The news comes as the Government’s new ‘voluntary’ contract for multispecialty community providers (MCP) – the new GP model covering lists of at least 30,000 patients – has run into delays with none of the six pilot areas around the country set to actually go live with their contracts from next month as was originally planned.

It also comes as the Department of Health has mandated NHS England to ensure that half of the country is covered by the new care models by 2020.

And even the GPC has said in its vision for the future of general practice that super-practices could be one of the few ways of ensuring the ‘core principles’ of general practice are retained.

But the GPC is fighting for practices to be able to keep the GMS contract alongside the new contract, and has advised practices not to feel pressured to ditch their current contracts to enter new models.

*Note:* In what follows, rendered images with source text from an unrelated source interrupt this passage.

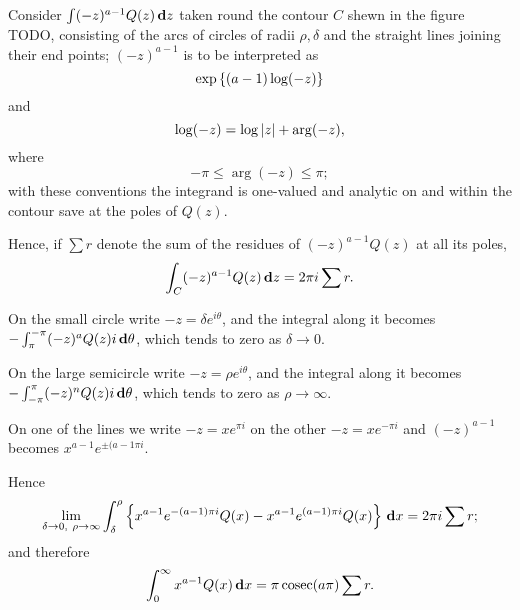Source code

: %
%

Consider $\int (-z)^{a-1} Q(z) \, \mathbf{d} z$ taken round the contour
$C$ shewn in the figure TODO, consisting of the arcs of circles of
radii $\rho,\delta$ and the straight lines joining their end points;
$(-z)^{a-1}$ is
to be interpreted as
$$
\exp \left\{  ( a-1) \log (- z)  \right\}
$$
and
$$
\log (-z) = \log \left| z \right| + \arg (-z),
$$
where
$$
-\pi \leq \arg (-z) \leq \pi; %
$$
with these conventions the integrand is one-valued and analytic on and
within the contour save at the poles of $Q(z)$.

Hence, if $\sum r$ denote the sum of the residues of $(-z)^{a-1} Q(z)$
at all its poles,
$$
\int_{C} (-z)^{a-1} Q(z) \, \mathbf{d} z = 2 \pi i \sum r.
$$

On the small circle write $-z = \delta e^{i\theta}$, and the integral
along it becomes
$- \int_{\pi}^{-\pi} (-z)^{a} Q(z) i \, \mathbf{d} \theta$,
which tends to zero as $\delta \rightarrow 0$.

On the large semicircle write $-z = \rho e^{i\theta}$, and the
integral along it becomes $- \int_{-\pi}^{\pi} (-z)^{n} Q(z) i
\, \mathbf{d}\theta$, which tends to zero as $\rho \rightarrow \infty$. 

On one of the lines we write $-z = x e^{\pi i}$ on the other
$-z = x e^{-\pi i}$ and $(-z)^{a-1}$ becomes $x^{a-1} e^{\pm (a-1 \pi i}$.

Hence
$$
\lim_{\delta\rightarrow 0,\ \rho\rightarrow\infty}
\int_{\delta}^{\rho}
\thebrace{
  x^{a-1} e^{-(a-1)\pi i} Q(x)
  -
  x^{a-1} e^{(a-1)\pi i} Q(x)
}
\dmeasure x
=
2 \pi i \sum r;
$$
and therefore
$$
\int_{0}^{\infty} x^{a-1} Q(x) \, \mathbf{d} x
=
\pi \operatorname{cosec} (a\pi) \sum r.
$$

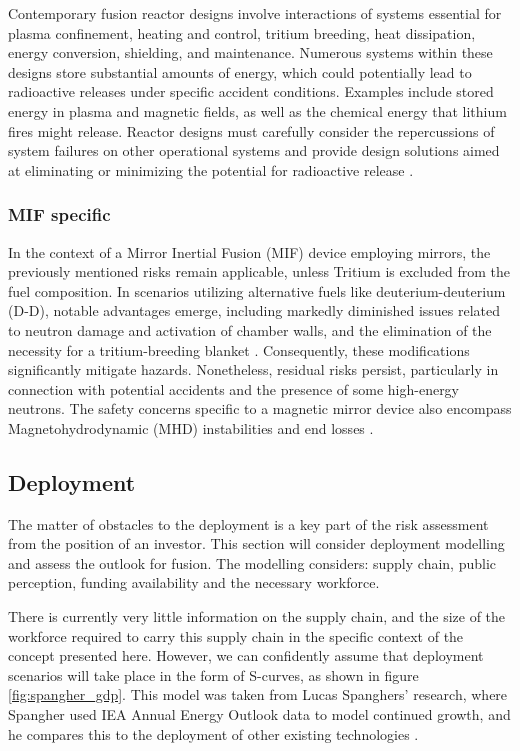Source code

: Contemporary fusion reactor designs involve interactions of systems essential for plasma confinement, heating and control, tritium breeding, heat dissipation, energy conversion, shielding, and maintenance. Numerous systems within these designs store substantial amounts of energy, which could potentially lead to radioactive releases under specific accident conditions. Examples include stored energy in plasma and magnetic fields, as well as the chemical energy that lithium fires might release. Reactor designs must carefully consider the repercussions of system failures on other operational systems and provide design solutions aimed at eliminating or minimizing the potential for radioactive release \cite{crocker1983safety}.


\subsubsection{MIF specific}

In the context of a Mirror Inertial Fusion (MIF) device employing mirrors, the previously mentioned risks remain applicable, unless Tritium is excluded from the fuel composition. In scenarios utilizing alternative fuels like deuterium-deuterium (D-D), notable advantages emerge, including markedly diminished issues related to neutron damage and activation of chamber walls, and the elimination of the necessity for a tritium-breeding blanket \cite{post1980magnetic}. Consequently, these modifications significantly mitigate hazards. Nonetheless, residual risks persist, particularly in connection with potential accidents and the presence of some high-energy neutrons. The safety concerns specific to a magnetic mirror device also encompass Magnetohydrodynamic (MHD) instabilities and end losses \cite{post1980magnetic}. 

\subsection{Deployment}

The matter of obstacles to the deployment is a key part of the risk assessment from the position of an investor. This section will consider deployment modelling and assess the outlook for fusion. The modelling considers: supply chain, public perception, funding availability and the necessary workforce. 

There is currently very little information on the supply chain, and the size of the workforce required to carry this supply chain in the specific context of the concept presented here. However, we can confidently assume that deployment scenarios will take place in the form of S-curves, as shown in figure \ref{fig:spangher_gdp}. This model was taken from Lucas Spanghers’ research, where Spangher used IEA Annual Energy Outlook data to model continued growth, and he compares this to the deployment of other existing technologies \cite{spangher2019characterizing}.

The Government has previously said practices on the MCP contract would provide seven-day access, but as Pulse recently revealed at least one of the pilot areas has silently ditched that element.

Little has been revealed about what will actually be asked of practices on the new contract, except that funding will be linked to outcomes. This is expected to include funding decreasing if they fail to reduce hospital admissions.

Pulse predicted the rise of the super practice as early as two years ago, as average list sizes had already risen by 28% between 2002 and 2015.